=== Problem statement ===
A word-for-word repetition of all the entries is required.
(Data for this task Opens)
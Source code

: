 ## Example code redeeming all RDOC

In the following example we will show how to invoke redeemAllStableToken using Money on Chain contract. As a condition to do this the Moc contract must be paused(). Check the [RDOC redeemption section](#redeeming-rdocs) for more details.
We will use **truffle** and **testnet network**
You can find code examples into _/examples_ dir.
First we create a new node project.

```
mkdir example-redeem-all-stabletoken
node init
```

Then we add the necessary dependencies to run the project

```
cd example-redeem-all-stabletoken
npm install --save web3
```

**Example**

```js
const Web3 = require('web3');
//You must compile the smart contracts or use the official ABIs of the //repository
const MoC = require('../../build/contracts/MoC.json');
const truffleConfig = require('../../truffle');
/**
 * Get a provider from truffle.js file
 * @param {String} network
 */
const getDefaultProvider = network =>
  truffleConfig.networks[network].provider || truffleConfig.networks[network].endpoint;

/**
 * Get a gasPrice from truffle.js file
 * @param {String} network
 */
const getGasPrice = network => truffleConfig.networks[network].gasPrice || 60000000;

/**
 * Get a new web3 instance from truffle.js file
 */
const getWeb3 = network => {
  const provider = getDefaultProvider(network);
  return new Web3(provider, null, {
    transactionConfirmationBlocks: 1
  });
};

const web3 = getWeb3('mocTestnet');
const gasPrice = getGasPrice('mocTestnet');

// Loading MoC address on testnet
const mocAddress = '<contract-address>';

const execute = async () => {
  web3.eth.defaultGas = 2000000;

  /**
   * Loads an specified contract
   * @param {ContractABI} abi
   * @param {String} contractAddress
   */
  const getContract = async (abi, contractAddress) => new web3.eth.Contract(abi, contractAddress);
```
(Data for this task Closes)
=== Answer space ===
Source code

: ## Example code redeeming all RDOC

In the following example we will show how to invoke redeemAllStableToken using Money on Chain contract. As a condition to do this the Moc contract must be paused(). Check the [RDOC redeemption section](#redeeming-rdocs) for more details.
We will use **truffle** and **testnet network**
You can find code examples into _/examples_ dir.
First we create a new node project.

```
mkdir example-redeem-all-stabletoken
node init
```

Then we add the necessary dependencies to run the project

```
cd example-redeem-all-stabletoken
npm install --save web3
```

**Example**

```js
const Web3 = require('web3');
//You must compile the smart contracts or use the official ABIs of the //repository
const MoC = require('../../build/contracts/MoC.json');
const truffleConfig = require('../../truffle');
/**
 * Get a provider from truffle.js file
 * @param {String} network
 */
const getDefaultProvider = network =>
  truffleConfig.networks[network].provider || truffleConfig.networks[network].endpoint;

/**
 * Get a gasPrice from truffle.js file
 * @param {String} network
 */
const getGasPrice = network => truffleConfig.networks[network].gasPrice || 60000000;

/**
 * Get a new web3 instance from truffle.js file
 */
const getWeb3 = network => {
  const provider = getDefaultProvider(network);
  return new Web3(provider, null, {
    transactionConfirmationBlocks: 1
  });
};

const web3 = getWeb3('mocTestnet');
const gasPrice = getGasPrice('mocTestnet');

// Loading MoC address on testnet
const mocAddress = '<contract-address>';

const execute = async () => {
  web3.eth.defaultGas = 2000000;

  /**
   * Loads an specified contract
   * @param {ContractABI} abi
   * @param {String} contractAddress
   */
  const getContract = async (abi, contractAddress) => new web3.eth.Contract(abi, contractAddress);
```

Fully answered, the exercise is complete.